After checking in, we headed over to a restaurant/bar called Trinkstube zur Hölle. Because of the title, it is hell-themed and was actually pretty fun. I opted for a fancy potato and shrimp for supper.
We went with the Night Watchman on his nightly tour and history of Rothenburg and even braved his German tour. We actually saw him while we were still in Hell and walked alone back with him so we got to talk to him a little before he was overwhelmed by a huge group. We told him that we were all studying German at the Goethe Institute and I was really excited when he told us he had no problem understanding us at all and said we were speaking very well. (Gotta have that little pat on the back sometimes by a stranger! It means more).
He gave the group the tour that night and we were excited to understand much of what he said. He explained that Rothenburg was a fairly rich town early in it's history due to much fabric production, mainly wool. Later it had been held under siege for a while and then encountered the Black Plague. This wiped out much of the town, and because of the siege and lack of people in the town, much of Rothenburg was never updated/renovated/rebuilt.
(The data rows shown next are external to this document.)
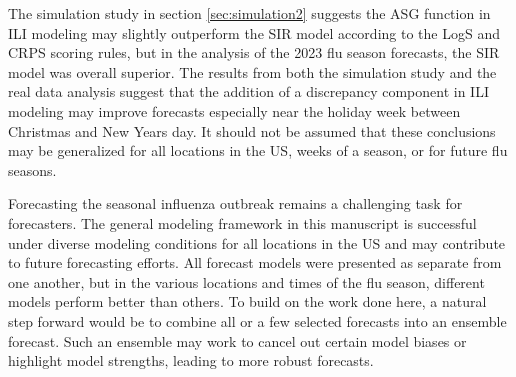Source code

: The simulation study in section \ref{sec:simulation2} suggests the ASG 
function in ILI modeling may slightly outperform the SIR model according to 
the LogS and CRPS scoring rules, but in the analysis of the 2023 flu season 
forecasts, the SIR model was overall superior. The results from both the 
simulation study and the real data analysis suggest that the addition of a 
discrepancy component in ILI modeling may improve forecasts especially near 
the holiday week between Christmas and New Years day. It should not be assumed 
that these conclusions may be generalized for all locations in the US, weeks 
of a season, or for future flu seasons. 

Forecasting the seasonal influenza outbreak remains a challenging task for 
forecasters. The general modeling framework in this manuscript is successful 
under diverse modeling conditions for all locations in the US and may 
contribute to future forecasting efforts. All forecast models were presented 
as separate from one another, but in the various locations and times of the 
flu season, different models perform better than others. To build on the work 
done here, a natural step forward would be to combine all or a few selected 
forecasts into an ensemble forecast. Such an ensemble may work to cancel out 
certain model biases or highlight model strengths, leading to more robust 
forecasts. 
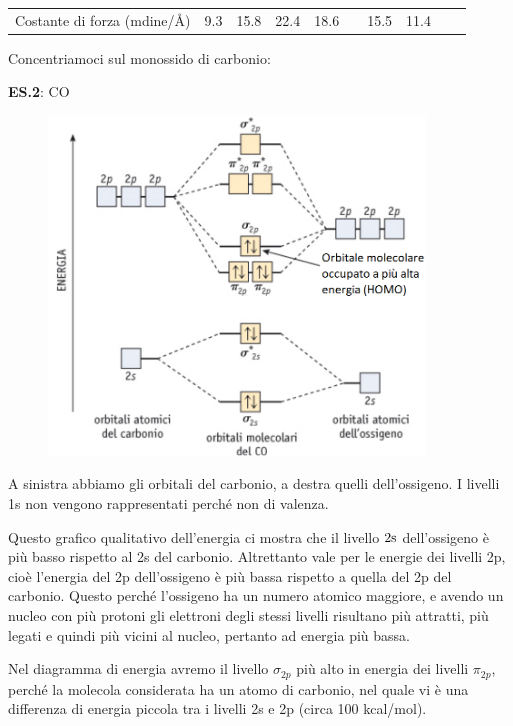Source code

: \begin{center}
\begin{tabular}{m{3.4cm}m{1cm}m{1cm}m{1cm}m{1cm}|m{1cm}m{1cm}m{1cm}m{1cm}m{1cm}}
        \vspace{0.2cm}Costante di forza (mdine/Å) & \vspace{0.2cm}9.3 & \vspace{0.2cm}15.8 & \vspace{0.2cm}22.4 & \vspace{0.2cm}18.6 & & \vspace{0.2cm}15.5 & \vspace{0.2cm}11.4
    \end{tabular}
\end{center}

Concentriamoci sul monossido di carbonio:

\vspace{0.2cm}\textbf{ES.2}: CO

\begin{figure}[htp]
    \centering
    \includegraphics[width=10cm]{immagini/orbitali_molecolari_CO.png}
\end{figure}

A sinistra abbiamo gli orbitali del carbonio, a destra quelli dell'ossigeno. I livelli 1s non vengono rappresentati perché non di valenza.

Questo grafico qualitativo dell'energia ci mostra che il livello $\rm 2s$ dell'ossigeno è più basso rispetto al 2s del carbonio. Altrettanto vale per le energie dei livelli 2p, cioè l'energia del 2p dell'ossigeno è più bassa rispetto a quella del 2p del carbonio. Questo perché l'ossigeno ha un numero atomico maggiore, e avendo un nucleo con più protoni gli elettroni degli stessi livelli risultano più attratti, più legati e quindi più vicini al nucleo, pertanto ad energia più bassa.

Nel diagramma di energia avremo il livello $\sigma_{2p}$ più alto in energia dei livelli $\pi_{2p}$, perché la molecola considerata ha un atomo di carbonio, nel quale vi è una differenza di energia piccola tra i livelli 2s e 2p (circa 100 kcal/mol).

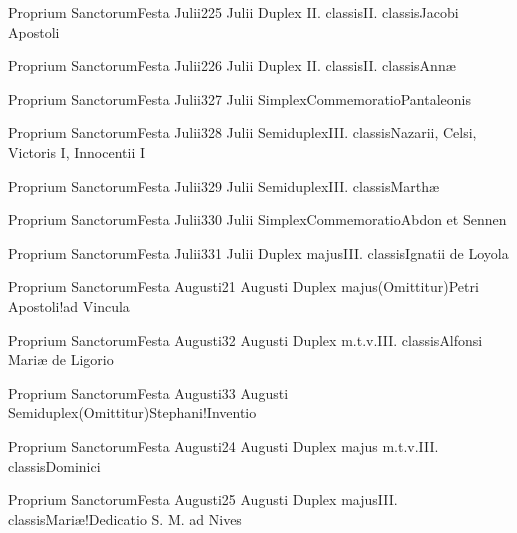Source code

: \documentclass[psalterium-feriale.tex]{subfiles}
\begin{document}
	{Proprium Sanctorum}{Festa Julii}{2}{25 Julii}
	{Duplex II. classis}{II. classis}{Jacobi Apostoli}
	{}
	{}
\psalmodiapropria

	{Proprium Sanctorum}{Festa Julii}{2}{26 Julii}
	{Duplex II. classis}{II. classis}{Annæ}
	{}
	{}
\psalmodiapropria

	{Proprium Sanctorum}{Festa Julii}{3}{27 Julii}
	{Simplex}{Commemoratio}{Pantaleonis}
	{}
	{}
\UMEXaRubric

	{Proprium Sanctorum}{Festa Julii}{3}{28 Julii}
	{Semiduplex}{III. classis}{Nazarii, Celsi, Victoris I, Innocentii I}
	{}
	{}
\PMEXaRubric

	{Proprium Sanctorum}{Festa Julii}{3}{29 Julii}
	{Semiduplex}{III. classis}{Marthæ}
	{}
	{}
\MUVNaRubric

	{Proprium Sanctorum}{Festa Julii}{3}{30 Julii}
	{Simplex}{Commemoratio}{Abdon et Sennen}
	{}
	{}
\PMEXaRubric

	{Proprium Sanctorum}{Festa Julii}{3}{31 Julii}
	{Duplex majus}{III. classis}{Ignatii de Loyola}
	{}
	{}
\COPOcRubric

	{Proprium Sanctorum}{Festa Augusti}{2}{1 Augusti}
	{Duplex majus}{(Omittitur)}{Petri Apostoli!ad Vincula}
	{}
	{}
\psalmodiapropria

	{Proprium Sanctorum}{Festa Augusti}{3}{2 Augusti}
	{Duplex m.t.v.}{III. classis}{Alfonsi Mariæ de Ligorio}
	{}
	{}
\COPObRubric

	{Proprium Sanctorum}{Festa Augusti}{3}{3 Augusti}
	{Semiduplex}{(Omittitur)}{Stephani!Inventio}
	{}
	{}
\UMEXaRubric

	{Proprium Sanctorum}{Festa Augusti}{2}{4 Augusti}
	{Duplex majus m.t.v.}{III. classis}{Dominici}
	{}
	{}
\COPOcRubric

	{Proprium Sanctorum}{Festa Augusti}{2}{5 Augusti}
	{Duplex majus}{III. classis}{Mariæ!Dedicatio S. M. ad Nives}
	{\psalmodiapropria}
	{\CBMVRubric}
\end{document}
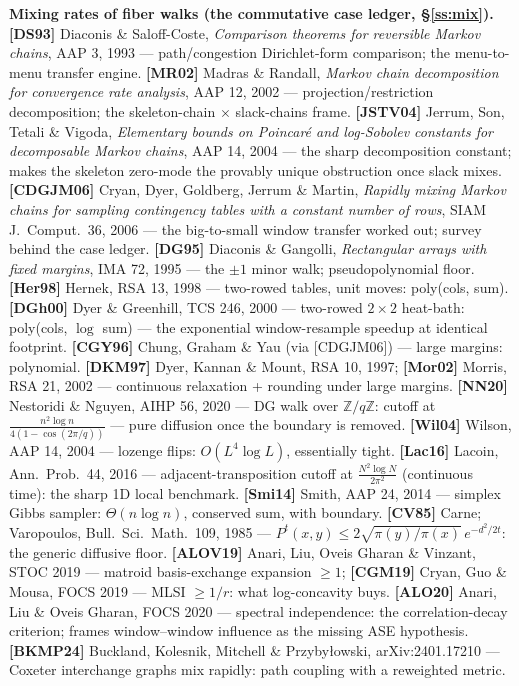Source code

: \documentclass[11pt]{article}
\begin{document}
\textbf{Mixing rates of fiber walks (the commutative case ledger, \S\ref{ss:mix}).}
\textbf{[DS93]} Diaconis \& Saloff-Coste, \emph{Comparison theorems for reversible Markov chains},
AAP 3, 1993 --- path/congestion Dirichlet-form comparison; the menu-to-menu transfer engine.
\textbf{[MR02]} Madras \& Randall, \emph{Markov chain decomposition for convergence rate analysis},
AAP 12, 2002 --- projection/restriction decomposition; the skeleton-chain $\times$ slack-chains frame.
\textbf{[JSTV04]} Jerrum, Son, Tetali \& Vigoda, \emph{Elementary bounds on Poincar\'e and
log-Sobolev constants for decomposable Markov chains}, AAP 14, 2004 --- the sharp decomposition
constant; makes the skeleton zero-mode the provably unique obstruction once slack mixes.
\textbf{[CDGJM06]} Cryan, Dyer, Goldberg, Jerrum \& Martin, \emph{Rapidly mixing Markov chains for
sampling contingency tables with a constant number of rows}, SIAM J.\ Comput.\ 36, 2006 --- the
big-to-small window transfer worked out; survey behind the case ledger.
\textbf{[DG95]} Diaconis \& Gangolli, \emph{Rectangular arrays with fixed margins}, IMA 72, 1995 ---
the $\pm1$ minor walk; pseudopolynomial floor.
\textbf{[Her98]} Hernek, RSA 13, 1998 --- two-rowed tables, unit moves: poly(cols, sum).
\textbf{[DGh00]} Dyer \& Greenhill, TCS 246, 2000 --- two-rowed $2\times2$ heat-bath: poly(cols,
$\log$ sum) --- the exponential window-resample speedup at identical footprint.
\textbf{[CGY96]} Chung, Graham \& Yau (via [CDGJM06]) --- large margins: polynomial.
\textbf{[DKM97]} Dyer, Kannan \& Mount, RSA 10, 1997; \textbf{[Mor02]} Morris, RSA 21, 2002 ---
continuous relaxation + rounding under large margins.
\textbf{[NN20]} Nestoridi \& Nguyen, AIHP 56, 2020 --- DG walk over $\mathbb{Z}/q\mathbb{Z}$: cutoff
at $\frac{n^2\log n}{4(1-\cos(2\pi/q))}$ --- pure diffusion once the boundary is removed.
\textbf{[Wil04]} Wilson, AAP 14, 2004 --- lozenge flips: $O(L^4\log L)$, essentially tight.
\textbf{[Lac16]} Lacoin, Ann.\ Prob.\ 44, 2016 --- adjacent-transposition cutoff at
$\frac{N^2\log N}{2\pi^2}$ (continuous time): the sharp 1D local benchmark.
\textbf{[Smi14]} Smith, AAP 24, 2014 --- simplex Gibbs sampler: $\Theta(n\log n)$, conserved sum,
with boundary.
\textbf{[CV85]} Carne; Varopoulos, Bull.\ Sci.\ Math.\ 109, 1985 --- $P^t(x,y)\le
2\sqrt{\pi(y)/\pi(x)}\,e^{-d^2/2t}$: the generic diffusive floor.
\textbf{[ALOV19]} Anari, Liu, Oveis Gharan \& Vinzant, STOC 2019 --- matroid basis-exchange expansion
$\ge1$; \textbf{[CGM19]} Cryan, Guo \& Mousa, FOCS 2019 --- MLSI $\ge1/r$: what log-concavity buys.
\textbf{[ALO20]} Anari, Liu \& Oveis Gharan, FOCS 2020 --- spectral independence: the
correlation-decay criterion; frames window--window influence as the missing ASE hypothesis.
\textbf{[BKMP24]} Buckland, Kolesnik, Mitchell \& Przyby\l{}owski, arXiv:2401.17210 --- Coxeter
interchange graphs mix rapidly: path coupling with a reweighted metric.
\end{document}

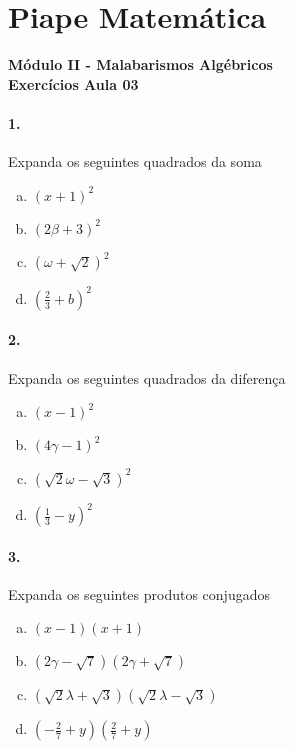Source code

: \documentclass[a4paper,12pt]{article}
\begin{document}
 
  
\section*{Piape Matemática} 
\textbf{Módulo II - Malabarismos Algébricos}\\
\textbf{Exercícios Aula 03}         
\begin{multicols}{2}
\paragraph{1.} Expanda os seguintes quadrados da soma
\begin{enumerate}[a)]
\item $(x + 1)^2$
\item $(2\beta + 3)^2$
\item $(\omega + \sqrt{2})^2$
\item $\displaystyle\left(\frac{2}{3} + b\right)^2$
\end{enumerate} 

\paragraph{2.} Expanda os seguintes quadrados da diferença
\begin{enumerate}[a)]
\item $(x - 1)^2$
\item $(4\gamma - 1)^2$
\item $(\sqrt{2}\omega - \sqrt{3})^2$
\item $\displaystyle\left(\frac{1}{3} - y\right)^2$
\end{enumerate} 

\paragraph{3.} Expanda os seguintes produtos conjugados
\begin{enumerate}[a)]
\item $(x - 1)(x + 1)$
\item $\left(2\gamma - \sqrt{7}\right)\left(2\gamma + \sqrt{7}\right)$
\item $\left(\sqrt{2}\lambda + \sqrt{3}\right)\left(\sqrt{2}\lambda - \sqrt{3}\right)$
\item $\displaystyle\left(-\frac{2}{7} + y\right)\left(\frac{2}{7} + y\right)$
\end{enumerate}  

\end{multicols}
\end{document}
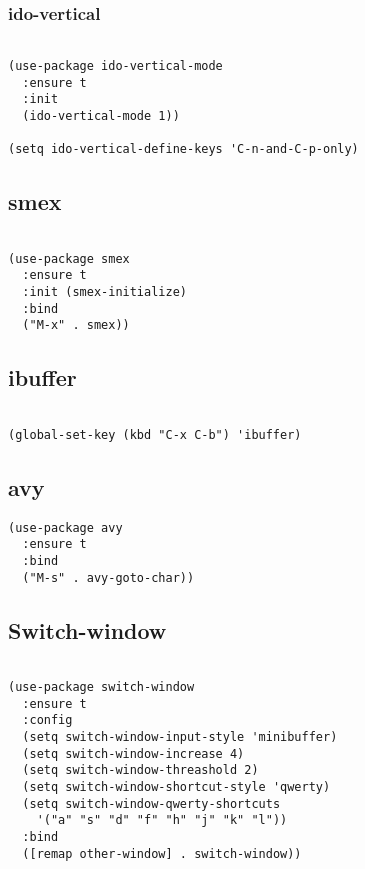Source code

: \documentclass[11pt]{article}
\begin{document}
\subsubsection{ido-vertical}
\label{sec:orgf798dc8}

\begin{verbatim}

(use-package ido-vertical-mode
  :ensure t
  :init
  (ido-vertical-mode 1))

(setq ido-vertical-define-keys 'C-n-and-C-p-only)

\end{verbatim}

\subsection{smex}
\label{sec:org496f03e}

\begin{verbatim}

(use-package smex
  :ensure t
  :init (smex-initialize)
  :bind
  ("M-x" . smex))

\end{verbatim}

\subsection{ibuffer}
\label{sec:orge1b2d55}

\begin{verbatim}

(global-set-key (kbd "C-x C-b") 'ibuffer)

\end{verbatim}

\subsection{avy}
\label{sec:orge69aafe}


\begin{verbatim}
(use-package avy
  :ensure t
  :bind
  ("M-s" . avy-goto-char))
\end{verbatim}
\subsection{Switch-window}
\label{sec:orge44f966}

\begin{verbatim}

(use-package switch-window
  :ensure t
  :config
  (setq switch-window-input-style 'minibuffer)
  (setq switch-window-increase 4)
  (setq switch-window-threashold 2)
  (setq switch-window-shortcut-style 'qwerty)
  (setq switch-window-qwerty-shortcuts
	'("a" "s" "d" "f" "h" "j" "k" "l"))
  :bind
  ([remap other-window] . switch-window))

\end{verbatim}
\end{document}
While this seemed to hinder the city, it preserved it in its medieval style and now brings the city a lot of tourism and he joked about how the town had to wait a few hundred years for such horrors to become profitable.
Rothenburg was spared for the majority from destruction in WWII, it suffered just some damage on one side of the town, I believe. There is a rumor that one of the officers who was to bomb Rothenburg during the war had grown up with a beautiful picture of Rothenburg in his home. He said there was no way he could destroy the town in the picture he loved because it was so beautiful. I also have heard that the mayor at the time went against Hitler's command and surrendered the town to preserve more of it. (Hitler felt Rothenburg to be the most German of all German towns and wanted to make it am important point of his Reich).
We also went to the crime and punishment museum. Here are the highlights:
Witch's Chair
The Rack
Comfy Chastity Belt
Iron Maiden (it is disputed if spikes were originally in Iron Maidens, or if that was a later addition, so the museum removed the spikes from this model).
Executioner's Robe
Shame Masks
Me - experiencing a little medieval punishmen
The other note-worthy place we went was St. Jacob's church, which is a medieval Gothic church, and the biggest and oldest in Rothenburg (construction began in 1311). A large carved wooden altar in the back of the church on the 2nd story was made in 1501 and the glass oval in the cross is said to hold a drop of Christ's blood. What I love about Gothic architecture, and this church really shows it is that it brings your eyes up to God.
We did a little souvenir shopping for our family since there were so many touristy shops. All I can say is that I really suggest buying a Rick Steve's book before leaving for Germany or any other trip. There are great discounts at lots of the restaurants and shops if you hold up the book and mention you heard about their place in there.